Task goal: For the entries below, the expected answer is the line with "- Hoses: High-pressure hydraulic hoses", the line with "### 8.2 Performance Test Results", and every line between them, exactly as written, and nothing more.

==*==

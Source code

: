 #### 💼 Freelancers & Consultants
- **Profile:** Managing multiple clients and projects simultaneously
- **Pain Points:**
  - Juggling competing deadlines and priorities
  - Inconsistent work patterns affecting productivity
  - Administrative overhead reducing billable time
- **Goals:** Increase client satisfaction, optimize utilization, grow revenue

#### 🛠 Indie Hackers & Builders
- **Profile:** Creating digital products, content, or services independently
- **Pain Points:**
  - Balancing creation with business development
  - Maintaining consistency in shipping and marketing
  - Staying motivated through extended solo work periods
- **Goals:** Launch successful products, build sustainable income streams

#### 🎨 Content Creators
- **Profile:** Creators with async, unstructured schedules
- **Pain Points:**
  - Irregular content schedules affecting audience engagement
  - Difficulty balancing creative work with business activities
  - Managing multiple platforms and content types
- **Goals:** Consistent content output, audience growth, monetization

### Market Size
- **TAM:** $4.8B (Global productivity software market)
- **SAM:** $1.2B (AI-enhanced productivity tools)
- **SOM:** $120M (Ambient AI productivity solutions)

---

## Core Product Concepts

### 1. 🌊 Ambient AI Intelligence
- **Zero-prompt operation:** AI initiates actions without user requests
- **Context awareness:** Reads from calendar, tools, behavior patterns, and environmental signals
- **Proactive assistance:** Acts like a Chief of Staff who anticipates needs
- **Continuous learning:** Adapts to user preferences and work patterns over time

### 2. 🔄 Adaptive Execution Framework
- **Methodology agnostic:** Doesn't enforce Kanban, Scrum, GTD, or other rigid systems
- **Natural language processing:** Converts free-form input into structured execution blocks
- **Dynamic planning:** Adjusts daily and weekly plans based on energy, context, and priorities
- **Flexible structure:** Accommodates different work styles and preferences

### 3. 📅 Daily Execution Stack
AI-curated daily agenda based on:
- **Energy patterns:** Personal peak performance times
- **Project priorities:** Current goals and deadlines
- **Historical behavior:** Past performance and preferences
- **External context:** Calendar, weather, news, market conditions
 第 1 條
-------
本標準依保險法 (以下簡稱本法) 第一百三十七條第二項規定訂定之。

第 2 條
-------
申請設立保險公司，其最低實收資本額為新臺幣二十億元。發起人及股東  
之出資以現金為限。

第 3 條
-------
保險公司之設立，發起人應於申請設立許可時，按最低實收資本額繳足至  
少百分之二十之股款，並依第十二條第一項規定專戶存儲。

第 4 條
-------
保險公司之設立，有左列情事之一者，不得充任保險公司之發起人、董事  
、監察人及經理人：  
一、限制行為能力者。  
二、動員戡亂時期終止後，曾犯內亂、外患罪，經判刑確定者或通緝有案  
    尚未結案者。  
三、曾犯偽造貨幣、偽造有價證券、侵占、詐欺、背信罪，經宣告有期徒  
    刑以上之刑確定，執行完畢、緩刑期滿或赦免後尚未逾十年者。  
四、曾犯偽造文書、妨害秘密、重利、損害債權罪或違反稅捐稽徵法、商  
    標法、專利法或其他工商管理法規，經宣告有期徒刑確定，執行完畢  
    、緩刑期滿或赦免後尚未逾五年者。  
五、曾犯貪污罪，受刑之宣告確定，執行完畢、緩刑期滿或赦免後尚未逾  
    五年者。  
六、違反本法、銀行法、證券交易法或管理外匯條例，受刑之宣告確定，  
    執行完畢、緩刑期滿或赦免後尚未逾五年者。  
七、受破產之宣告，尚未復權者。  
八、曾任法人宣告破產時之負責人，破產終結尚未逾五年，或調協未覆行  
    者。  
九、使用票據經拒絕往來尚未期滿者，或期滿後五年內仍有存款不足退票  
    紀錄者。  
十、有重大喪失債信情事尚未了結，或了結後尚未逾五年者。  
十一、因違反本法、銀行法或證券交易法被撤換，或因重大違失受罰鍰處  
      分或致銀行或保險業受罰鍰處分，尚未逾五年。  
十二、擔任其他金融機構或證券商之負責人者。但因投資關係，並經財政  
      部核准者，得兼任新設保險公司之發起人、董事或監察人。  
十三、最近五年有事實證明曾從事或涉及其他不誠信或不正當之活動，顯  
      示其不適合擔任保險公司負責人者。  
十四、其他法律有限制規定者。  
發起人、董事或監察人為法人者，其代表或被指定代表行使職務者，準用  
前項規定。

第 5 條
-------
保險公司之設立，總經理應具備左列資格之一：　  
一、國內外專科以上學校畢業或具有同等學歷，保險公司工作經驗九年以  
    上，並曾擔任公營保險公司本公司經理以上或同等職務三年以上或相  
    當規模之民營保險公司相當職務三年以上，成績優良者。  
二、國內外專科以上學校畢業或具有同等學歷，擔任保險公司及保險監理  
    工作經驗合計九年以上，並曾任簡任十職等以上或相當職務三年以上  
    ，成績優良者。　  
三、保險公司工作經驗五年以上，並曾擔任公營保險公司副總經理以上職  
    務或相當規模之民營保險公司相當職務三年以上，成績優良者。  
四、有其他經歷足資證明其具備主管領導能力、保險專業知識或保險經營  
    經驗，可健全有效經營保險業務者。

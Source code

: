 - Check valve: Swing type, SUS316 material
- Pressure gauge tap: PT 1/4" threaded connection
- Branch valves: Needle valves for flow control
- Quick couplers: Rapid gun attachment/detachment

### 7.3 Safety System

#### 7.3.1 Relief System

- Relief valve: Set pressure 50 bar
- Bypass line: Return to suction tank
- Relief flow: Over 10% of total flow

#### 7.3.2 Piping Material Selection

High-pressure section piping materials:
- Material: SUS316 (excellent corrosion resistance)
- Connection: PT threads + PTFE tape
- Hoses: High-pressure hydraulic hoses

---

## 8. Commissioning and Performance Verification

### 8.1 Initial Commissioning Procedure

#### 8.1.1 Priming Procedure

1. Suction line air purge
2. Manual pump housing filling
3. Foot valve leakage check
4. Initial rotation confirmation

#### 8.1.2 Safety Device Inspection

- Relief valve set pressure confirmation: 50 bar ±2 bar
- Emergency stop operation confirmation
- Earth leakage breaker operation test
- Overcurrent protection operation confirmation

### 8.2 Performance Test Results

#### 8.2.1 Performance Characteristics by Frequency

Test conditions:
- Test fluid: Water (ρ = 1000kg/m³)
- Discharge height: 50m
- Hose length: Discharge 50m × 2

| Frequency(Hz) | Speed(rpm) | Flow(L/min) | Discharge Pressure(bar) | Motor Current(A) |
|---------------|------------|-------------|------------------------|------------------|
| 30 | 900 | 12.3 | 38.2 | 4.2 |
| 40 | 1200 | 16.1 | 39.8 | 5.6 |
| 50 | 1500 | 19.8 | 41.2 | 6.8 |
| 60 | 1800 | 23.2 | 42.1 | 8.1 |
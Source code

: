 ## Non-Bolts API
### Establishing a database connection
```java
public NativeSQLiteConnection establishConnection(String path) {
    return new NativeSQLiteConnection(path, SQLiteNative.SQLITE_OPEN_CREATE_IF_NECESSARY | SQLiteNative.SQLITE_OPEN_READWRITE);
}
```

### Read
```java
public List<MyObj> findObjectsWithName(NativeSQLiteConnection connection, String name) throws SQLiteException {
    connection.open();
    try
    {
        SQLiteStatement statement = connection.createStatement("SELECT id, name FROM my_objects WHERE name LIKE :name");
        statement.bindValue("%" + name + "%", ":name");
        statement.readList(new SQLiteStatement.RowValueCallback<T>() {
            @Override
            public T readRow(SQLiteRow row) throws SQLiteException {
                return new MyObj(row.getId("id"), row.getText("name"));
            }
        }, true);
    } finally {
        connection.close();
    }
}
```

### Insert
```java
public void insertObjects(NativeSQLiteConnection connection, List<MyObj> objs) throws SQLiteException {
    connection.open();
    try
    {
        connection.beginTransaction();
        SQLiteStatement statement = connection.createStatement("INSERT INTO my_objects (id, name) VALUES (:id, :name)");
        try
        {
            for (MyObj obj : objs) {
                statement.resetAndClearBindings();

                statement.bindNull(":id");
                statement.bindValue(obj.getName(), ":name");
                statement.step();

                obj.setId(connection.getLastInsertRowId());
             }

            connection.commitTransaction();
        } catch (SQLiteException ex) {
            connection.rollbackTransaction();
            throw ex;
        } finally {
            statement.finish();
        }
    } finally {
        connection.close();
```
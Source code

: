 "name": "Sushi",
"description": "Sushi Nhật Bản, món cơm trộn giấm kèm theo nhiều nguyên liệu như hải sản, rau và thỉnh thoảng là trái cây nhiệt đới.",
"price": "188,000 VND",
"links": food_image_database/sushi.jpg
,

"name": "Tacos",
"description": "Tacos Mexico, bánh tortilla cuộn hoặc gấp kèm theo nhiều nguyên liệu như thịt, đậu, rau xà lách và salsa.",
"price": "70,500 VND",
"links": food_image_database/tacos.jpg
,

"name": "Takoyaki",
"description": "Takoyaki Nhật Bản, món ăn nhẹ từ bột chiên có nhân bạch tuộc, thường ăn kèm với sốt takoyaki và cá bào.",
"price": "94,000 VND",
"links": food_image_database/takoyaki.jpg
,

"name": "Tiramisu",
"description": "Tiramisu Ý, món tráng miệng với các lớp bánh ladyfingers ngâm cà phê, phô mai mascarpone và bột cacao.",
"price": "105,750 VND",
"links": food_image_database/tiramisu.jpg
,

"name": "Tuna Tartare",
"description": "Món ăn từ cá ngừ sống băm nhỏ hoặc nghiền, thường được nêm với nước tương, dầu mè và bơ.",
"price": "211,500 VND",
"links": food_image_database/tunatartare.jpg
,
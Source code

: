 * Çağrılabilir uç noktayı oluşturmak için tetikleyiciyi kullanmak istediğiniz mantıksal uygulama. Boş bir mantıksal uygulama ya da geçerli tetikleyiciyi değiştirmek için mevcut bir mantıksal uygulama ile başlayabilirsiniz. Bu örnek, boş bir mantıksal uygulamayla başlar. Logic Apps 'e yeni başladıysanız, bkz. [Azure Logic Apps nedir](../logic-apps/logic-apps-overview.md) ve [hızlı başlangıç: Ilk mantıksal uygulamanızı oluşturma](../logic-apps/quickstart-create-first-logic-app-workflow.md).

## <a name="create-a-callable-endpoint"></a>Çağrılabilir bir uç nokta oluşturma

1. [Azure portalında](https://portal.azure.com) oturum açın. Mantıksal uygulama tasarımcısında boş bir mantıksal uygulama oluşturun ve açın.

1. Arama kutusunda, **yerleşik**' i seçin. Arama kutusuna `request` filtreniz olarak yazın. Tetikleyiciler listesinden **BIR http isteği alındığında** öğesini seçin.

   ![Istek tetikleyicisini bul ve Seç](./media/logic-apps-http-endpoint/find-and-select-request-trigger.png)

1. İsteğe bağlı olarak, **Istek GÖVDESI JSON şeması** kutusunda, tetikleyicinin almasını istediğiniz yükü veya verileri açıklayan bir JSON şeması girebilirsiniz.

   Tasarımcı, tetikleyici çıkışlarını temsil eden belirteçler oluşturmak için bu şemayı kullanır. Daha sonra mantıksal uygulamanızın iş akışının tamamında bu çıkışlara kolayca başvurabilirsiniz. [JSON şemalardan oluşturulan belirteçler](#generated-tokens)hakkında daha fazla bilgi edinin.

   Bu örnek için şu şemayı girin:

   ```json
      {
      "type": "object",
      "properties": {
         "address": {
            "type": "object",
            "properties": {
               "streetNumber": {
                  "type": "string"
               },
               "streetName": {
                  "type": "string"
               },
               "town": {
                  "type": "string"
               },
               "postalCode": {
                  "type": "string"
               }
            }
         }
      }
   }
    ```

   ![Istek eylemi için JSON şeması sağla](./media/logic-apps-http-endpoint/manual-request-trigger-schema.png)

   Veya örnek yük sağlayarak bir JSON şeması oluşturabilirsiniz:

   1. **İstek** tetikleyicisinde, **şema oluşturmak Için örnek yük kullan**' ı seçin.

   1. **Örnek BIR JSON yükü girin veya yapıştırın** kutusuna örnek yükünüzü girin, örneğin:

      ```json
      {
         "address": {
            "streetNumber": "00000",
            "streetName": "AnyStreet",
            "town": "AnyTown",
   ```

==*==

Task answer:
- Hoses: High-pressure hydraulic hoses

---

## 8. Commissioning and Performance Verification

### 8.1 Initial Commissioning Procedure

#### 8.1.1 Priming Procedure

1. Suction line air purge
2. Manual pump housing filling
3. Foot valve leakage check
4. Initial rotation confirmation

#### 8.1.2 Safety Device Inspection

- Relief valve set pressure confirmation: 50 bar ±2 bar
- Emergency stop operation confirmation
- Earth leakage breaker operation test
- Overcurrent protection operation confirmation

### 8.2 Performance Test Results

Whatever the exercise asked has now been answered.